What the task asks:
Every record that follows should be copied exactly. No picture belongs in the copy.

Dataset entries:
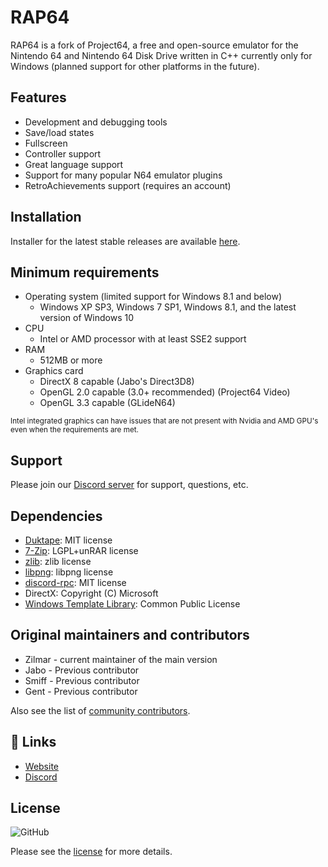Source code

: # RAP64

RAP64 is a fork of Project64, a free and open-source emulator for the Nintendo 64 and Nintendo 64 Disk Drive written in C++ currently only for Windows (planned support for other platforms in the future).

## Features

- Development and debugging tools
- Save/load states
- Fullscreen
- Controller support
- Great language support
- Support for many popular N64 emulator plugins
- RetroAchievements support (requires an account)

## Installation

Installer for the latest stable releases are available [here](hhttps://retroachievements.org/download.php#rap64).

## Minimum requirements

* Operating system (limited support for Windows 8.1 and below)
  * Windows XP SP3, Windows 7 SP1, Windows 8.1, and the latest version of Windows 10
* CPU
  * Intel or AMD processor with at least SSE2 support
* RAM
  * 512MB or more
* Graphics card
  * DirectX 8 capable (Jabo's Direct3D8)
  * OpenGL 2.0 capable (3.0+ recommended) (Project64 Video)
  * OpenGL 3.3 capable (GLideN64)

<sub>Intel integrated graphics can have issues that are not present with Nvidia and AMD GPU's even when the requirements are met.</sub>

## Support

Please join our [Discord server](https://discord.gg/dq2E4hE) for support, questions, etc.

## Dependencies

- [Duktape](https://duktape.org/): MIT license
- [7-Zip](https://7-zip.org/): LGPL+unRAR license
- [zlib](https://zlib.net/): zlib license
- [libpng](http://libpng.org/pub/png/libpng.html): libpng license
- [discord-rpc](https://github.com/discord/discord-rpc): MIT license
- DirectX: Copyright (C) Microsoft
- [Windows Template Library](https://wtl.sourceforge.io/): Common Public License

## Original maintainers and contributors

- Zilmar - current maintainer of the main version
- Jabo - Previous contributor
- Smiff - Previous contributor
- Gent - Previous contributor

Also see the list of [community contributors](https://github.com/project64/project64/contributors).

## 🔗 Links
- [Website](https://retroachievements.org/)
- [Discord](https://discord.gg/dq2E4hE)

## License

![GitHub](https://img.shields.io/github/license/project64/project64)

Please see the [license](./license.md) for more details.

Task result:
Source code

: # RAP64

RAP64 is a fork of Project64, a free and open-source emulator for the Nintendo 64 and Nintendo 64 Disk Drive written in C++ currently only for Windows (planned support for other platforms in the future).

## Features

- Development and debugging tools
- Save/load states
- Fullscreen
- Controller support
- Great language support
- Support for many popular N64 emulator plugins
- RetroAchievements support (requires an account)

## Installation

Installer for the latest stable releases are available [here](hhttps://retroachievements.org/download.php#rap64).

## Minimum requirements

* Operating system (limited support for Windows 8.1 and below)
  * Windows XP SP3, Windows 7 SP1, Windows 8.1, and the latest version of Windows 10
* CPU
  * Intel or AMD processor with at least SSE2 support
* RAM
  * 512MB or more
* Graphics card
  * DirectX 8 capable (Jabo's Direct3D8)
  * OpenGL 2.0 capable (3.0+ recommended) (Project64 Video)
  * OpenGL 3.3 capable (GLideN64)

<sub>Intel integrated graphics can have issues that are not present with Nvidia and AMD GPU's even when the requirements are met.</sub>

## Support

Please join our [Discord server](https://discord.gg/dq2E4hE) for support, questions, etc.

## Dependencies

- [Duktape](https://duktape.org/): MIT license
- [7-Zip](https://7-zip.org/): LGPL+unRAR license
- [zlib](https://zlib.net/): zlib license
- [libpng](http://libpng.org/pub/png/libpng.html): libpng license
- [discord-rpc](https://github.com/discord/discord-rpc): MIT license
- DirectX: Copyright (C) Microsoft
- [Windows Template Library](https://wtl.sourceforge.io/): Common Public License

## Original maintainers and contributors

- Zilmar - current maintainer of the main version
- Jabo - Previous contributor
- Smiff - Previous contributor
- Gent - Previous contributor

Also see the list of [community contributors](https://github.com/project64/project64/contributors).

## 🔗 Links
- [Website](https://retroachievements.org/)
- [Discord](https://discord.gg/dq2E4hE)

## License

![GitHub](https://img.shields.io/github/license/project64/project64)

Please see the [license](./license.md) for more details.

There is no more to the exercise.